[Saved data entries]
• • • • •

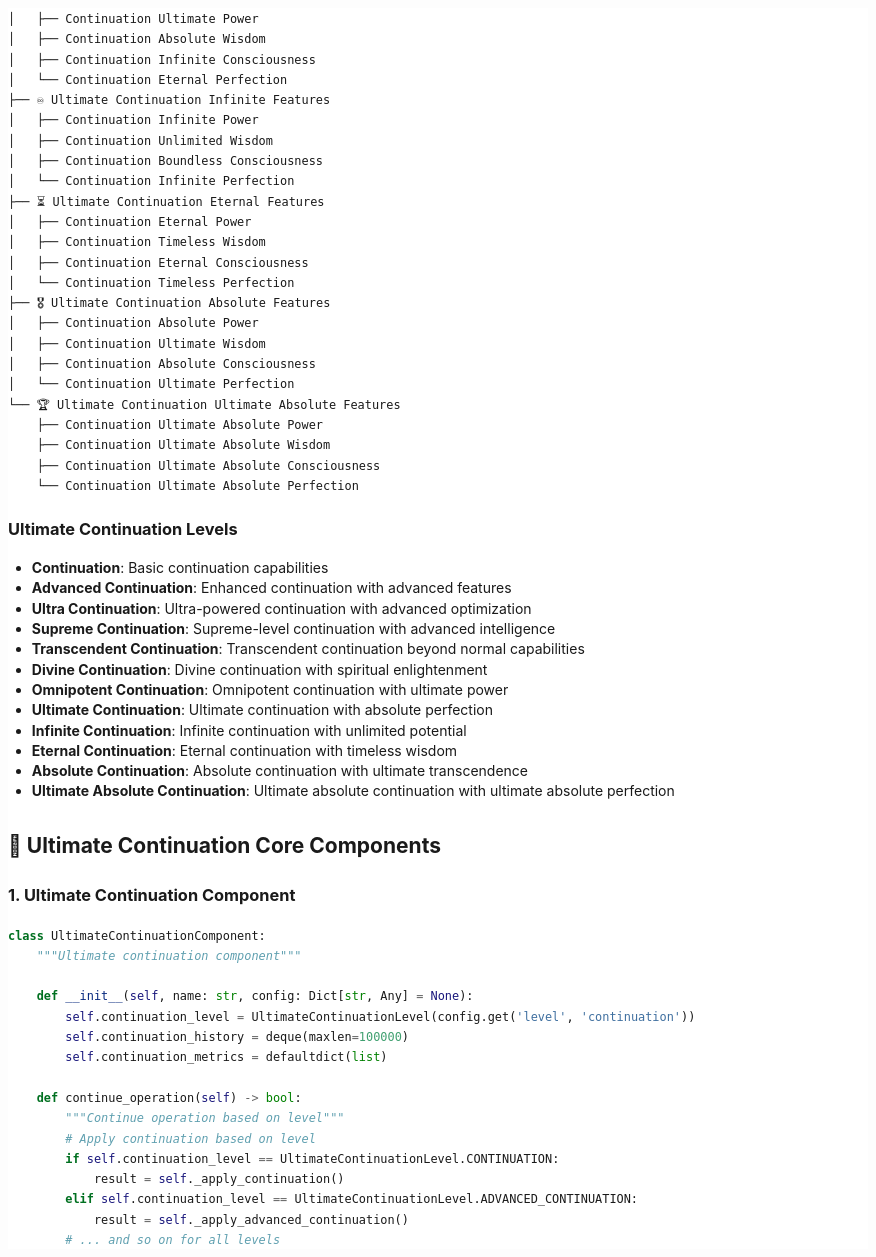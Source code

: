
 ```
│   ├── Continuation Ultimate Power
│   ├── Continuation Absolute Wisdom
│   ├── Continuation Infinite Consciousness
│   └── Continuation Eternal Perfection
├── ♾️ Ultimate Continuation Infinite Features
│   ├── Continuation Infinite Power
│   ├── Continuation Unlimited Wisdom
│   ├── Continuation Boundless Consciousness
│   └── Continuation Infinite Perfection
├── ⏳ Ultimate Continuation Eternal Features
│   ├── Continuation Eternal Power
│   ├── Continuation Timeless Wisdom
│   ├── Continuation Eternal Consciousness
│   └── Continuation Timeless Perfection
├── 🎖️ Ultimate Continuation Absolute Features
│   ├── Continuation Absolute Power
│   ├── Continuation Ultimate Wisdom
│   ├── Continuation Absolute Consciousness
│   └── Continuation Ultimate Perfection
└── 🏆 Ultimate Continuation Ultimate Absolute Features
    ├── Continuation Ultimate Absolute Power
    ├── Continuation Ultimate Absolute Wisdom
    ├── Continuation Ultimate Absolute Consciousness
    └── Continuation Ultimate Absolute Perfection
```

### **Ultimate Continuation Levels**
- **Continuation**: Basic continuation capabilities
- **Advanced Continuation**: Enhanced continuation with advanced features
- **Ultra Continuation**: Ultra-powered continuation with advanced optimization
- **Supreme Continuation**: Supreme-level continuation with advanced intelligence
- **Transcendent Continuation**: Transcendent continuation beyond normal capabilities
- **Divine Continuation**: Divine continuation with spiritual enlightenment
- **Omnipotent Continuation**: Omnipotent continuation with ultimate power
- **Ultimate Continuation**: Ultimate continuation with absolute perfection
- **Infinite Continuation**: Infinite continuation with unlimited potential
- **Eternal Continuation**: Eternal continuation with timeless wisdom
- **Absolute Continuation**: Absolute continuation with ultimate transcendence
- **Ultimate Absolute Continuation**: Ultimate absolute continuation with ultimate absolute perfection

## 🔧 Ultimate Continuation Core Components

### **1. Ultimate Continuation Component**
```python
class UltimateContinuationComponent:
    """Ultimate continuation component"""
    
    def __init__(self, name: str, config: Dict[str, Any] = None):
        self.continuation_level = UltimateContinuationLevel(config.get('level', 'continuation'))
        self.continuation_history = deque(maxlen=100000)
        self.continuation_metrics = defaultdict(list)
        
    def continue_operation(self) -> bool:
        """Continue operation based on level"""
        # Apply continuation based on level
        if self.continuation_level == UltimateContinuationLevel.CONTINUATION:
            result = self._apply_continuation()
        elif self.continuation_level == UltimateContinuationLevel.ADVANCED_CONTINUATION:
            result = self._apply_advanced_continuation()
        # ... and so on for all levels
```
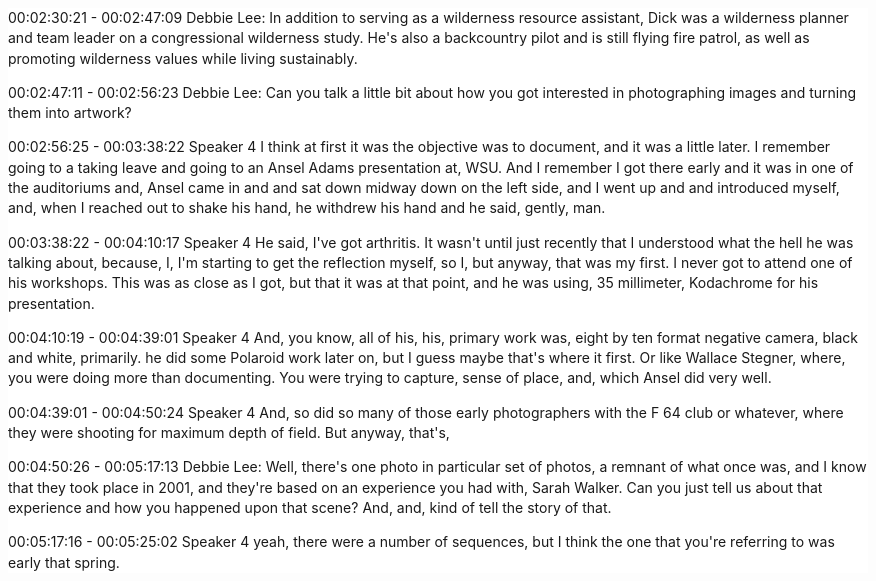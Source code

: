 
00:02:30:21 - 00:02:47:09
Debbie Lee:
In addition to serving as a wilderness resource assistant, Dick was a wilderness planner and team leader on a congressional wilderness study. He's also a backcountry pilot and is still flying fire patrol, as well as promoting wilderness values while living sustainably.


00:02:47:11 - 00:02:56:23
Debbie Lee:
Can you talk a little bit about how you got interested in photographing images and turning them into artwork?


00:02:56:25 - 00:03:38:22
Speaker 4
I think at first it was the objective was to document, and it was a little later. I remember going to a taking leave and going to an Ansel Adams presentation at, WSU. And I remember I got there early and it was in one of the auditoriums and, Ansel came in and and sat down midway down on the left side, and I went up and and introduced myself, and, when I reached out to shake his hand, he withdrew his hand and he said, gently, man.


00:03:38:22 - 00:04:10:17
Speaker 4
He said, I've got arthritis. It wasn't until just recently that I understood what the hell he was talking about, because, I, I'm starting to get the reflection myself, so I, but anyway, that was my first. I never got to attend one of his workshops. This was as close as I got, but that it was at that point, and he was using, 35 millimeter, Kodachrome for his presentation.


00:04:10:19 - 00:04:39:01
Speaker 4
And, you know, all of his, his, primary work was, eight by ten format negative camera, black and white, primarily. he did some Polaroid work later on, but I guess maybe that's where it first. Or like Wallace Stegner, where, you were doing more than documenting. You were trying to capture, sense of place, and, which Ansel did very well.


00:04:39:01 - 00:04:50:24
Speaker 4
And, so did so many of those early photographers with the F 64 club or whatever, where they were shooting for maximum depth of field. But anyway, that's,


00:04:50:26 - 00:05:17:13
Debbie Lee:
Well, there's one photo in particular set of photos, a remnant of what once was, and I know that they took place in 2001, and they're based on an experience you had with, Sarah Walker. Can you just tell us about that experience and how you happened upon that scene? And, and, kind of tell the story of that.


00:05:17:16 - 00:05:25:02
Speaker 4
yeah, there were a number of sequences, but I think the one that you're referring to was early that spring.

• • • • •

[Task instructions]
Although the records hold pictures, return only what remains, word for word.

[Solution to the exercise]
Source code

:
 ```
│   ├── Continuation Ultimate Power
│   ├── Continuation Absolute Wisdom
│   ├── Continuation Infinite Consciousness
│   └── Continuation Eternal Perfection
├── ♾️ Ultimate Continuation Infinite Features
│   ├── Continuation Infinite Power
│   ├── Continuation Unlimited Wisdom
│   ├── Continuation Boundless Consciousness
│   └── Continuation Infinite Perfection
├── ⏳ Ultimate Continuation Eternal Features
│   ├── Continuation Eternal Power
│   ├── Continuation Timeless Wisdom
│   ├── Continuation Eternal Consciousness
│   └── Continuation Timeless Perfection
├── 🎖️ Ultimate Continuation Absolute Features
│   ├── Continuation Absolute Power
│   ├── Continuation Ultimate Wisdom
│   ├── Continuation Absolute Consciousness
│   └── Continuation Ultimate Perfection
└── 🏆 Ultimate Continuation Ultimate Absolute Features
    ├── Continuation Ultimate Absolute Power
    ├── Continuation Ultimate Absolute Wisdom
    ├── Continuation Ultimate Absolute Consciousness
    └── Continuation Ultimate Absolute Perfection
```

### **Ultimate Continuation Levels**
- **Continuation**: Basic continuation capabilities
- **Advanced Continuation**: Enhanced continuation with advanced features
- **Ultra Continuation**: Ultra-powered continuation with advanced optimization
- **Supreme Continuation**: Supreme-level continuation with advanced intelligence
- **Transcendent Continuation**: Transcendent continuation beyond normal capabilities
- **Divine Continuation**: Divine continuation with spiritual enlightenment
- **Omnipotent Continuation**: Omnipotent continuation with ultimate power
- **Ultimate Continuation**: Ultimate continuation with absolute perfection
- **Infinite Continuation**: Infinite continuation with unlimited potential
- **Eternal Continuation**: Eternal continuation with timeless wisdom
- **Absolute Continuation**: Absolute continuation with ultimate transcendence
- **Ultimate Absolute Continuation**: Ultimate absolute continuation with ultimate absolute perfection

## 🔧 Ultimate Continuation Core Components

### **1. Ultimate Continuation Component**
```python
class UltimateContinuationComponent:
    """Ultimate continuation component"""
    
    def __init__(self, name: str, config: Dict[str, Any] = None):
        self.continuation_level = UltimateContinuationLevel(config.get('level', 'continuation'))
        self.continuation_history = deque(maxlen=100000)
        self.continuation_metrics = defaultdict(list)
        
    def continue_operation(self) -> bool:
        """Continue operation based on level"""
        # Apply continuation based on level
        if self.continuation_level == UltimateContinuationLevel.CONTINUATION:
            result = self._apply_continuation()
        elif self.continuation_level == UltimateContinuationLevel.ADVANCED_CONTINUATION:
            result = self._apply_advanced_continuation()
        # ... and so on for all levels
```
Source code

: 
00:02:30:21 - 00:02:47:09
Debbie Lee:
In addition to serving as a wilderness resource assistant, Dick was a wilderness planner and team leader on a congressional wilderness study. He's also a backcountry pilot and is still flying fire patrol, as well as promoting wilderness values while living sustainably.


00:02:47:11 - 00:02:56:23
Debbie Lee:
Can you talk a little bit about how you got interested in photographing images and turning them into artwork?


00:02:56:25 - 00:03:38:22
Speaker 4
I think at first it was the objective was to document, and it was a little later. I remember going to a taking leave and going to an Ansel Adams presentation at, WSU. And I remember I got there early and it was in one of the auditoriums and, Ansel came in and and sat down midway down on the left side, and I went up and and introduced myself, and, when I reached out to shake his hand, he withdrew his hand and he said, gently, man.


00:03:38:22 - 00:04:10:17
Speaker 4
He said, I've got arthritis. It wasn't until just recently that I understood what the hell he was talking about, because, I, I'm starting to get the reflection myself, so I, but anyway, that was my first. I never got to attend one of his workshops. This was as close as I got, but that it was at that point, and he was using, 35 millimeter, Kodachrome for his presentation.


00:04:10:19 - 00:04:39:01
Speaker 4
And, you know, all of his, his, primary work was, eight by ten format negative camera, black and white, primarily. he did some Polaroid work later on, but I guess maybe that's where it first. Or like Wallace Stegner, where, you were doing more than documenting. You were trying to capture, sense of place, and, which Ansel did very well.


00:04:39:01 - 00:04:50:24
Speaker 4
And, so did so many of those early photographers with the F 64 club or whatever, where they were shooting for maximum depth of field. But anyway, that's,


00:04:50:26 - 00:05:17:13
Debbie Lee:
Well, there's one photo in particular set of photos, a remnant of what once was, and I know that they took place in 2001, and they're based on an experience you had with, Sarah Walker. Can you just tell us about that experience and how you happened upon that scene? And, and, kind of tell the story of that.


00:05:17:16 - 00:05:25:02
Speaker 4
yeah, there were a number of sequences, but I think the one that you're referring to was early that spring.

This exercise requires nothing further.